Fix Virtual row with union produces wrong result#107053
Conversation
| else | ||
| checkVirtualRowBoundary(cursors[source_num], virtual_row_boundary[source_num], description, source_num); | ||
| } | ||
| if (is_virtual_row && !has_collation) |
There was a problem hiding this comment.
This debug check is now running even when apply_virtual_row_conversions is false, which is a valid mode for existing read-in-order preliminary merges. In that mode setVirtualRow deliberately does not execute the conversion DAG, so for ORDER BY expressions the virtual chunk can contain default values for the computed sort columns instead of the announced boundary. The next real chunk then trips checkVirtualRowBoundary in debug builds for a valid plan.

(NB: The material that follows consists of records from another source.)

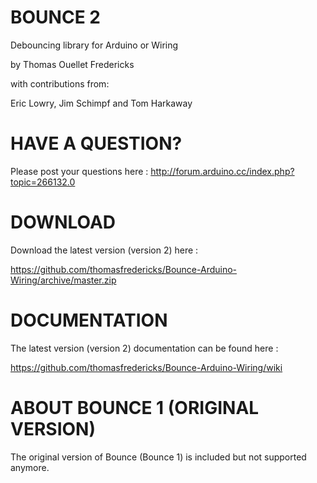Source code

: BOUNCE 2
=====================

Debouncing library for Arduino or Wiring

by Thomas Ouellet Fredericks

with contributions from:

Eric Lowry, Jim Schimpf and Tom Harkaway


HAVE A QUESTION?
=====================
Please post your questions here :
http://forum.arduino.cc/index.php?topic=266132.0

DOWNLOAD
=====================

Download the latest version (version 2) here :

https://github.com/thomasfredericks/Bounce-Arduino-Wiring/archive/master.zip


DOCUMENTATION
=====================

The latest version (version 2) documentation can be found here : 

https://github.com/thomasfredericks/Bounce-Arduino-Wiring/wiki


ABOUT BOUNCE 1 (ORIGINAL VERSION)
=====================

The original version of Bounce (Bounce 1) is included but not supported anymore.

For example, ReadFromMergeTree can still emit VirtualRowTransform chunks before the preliminary MergingSortedTransform created with apply_virtual_row_conversions=false when read_in_order_two_level_merge_threshold is exceeded. Please keep the apply_virtual_row_conversions guard around both remembering and checking the boundary, or otherwise guarantee that no virtual-row chunks can reach this algorithm when conversions are disabled.
| if (!apply_virtual_row) | ||
| { | ||
| for (auto * reader : virtual_row_readers) | ||
| reader->resetVirtualRowConversions(); |
There was a problem hiding this comment.
This reset can leave a child optimized through an INNER JOIN in a state that buildInputOrderInfo explicitly rejects. The helper only allows non-LEFT joins when uses_virtual_row is true; it then calls requestReadingInOrder and keepLeftPipelineInOrder. If a later union-wide decision sets apply_virtual_row=false, this loop clears the reader conversion, so that same join branch keeps the read-in-order plan but no longer emits virtual rows.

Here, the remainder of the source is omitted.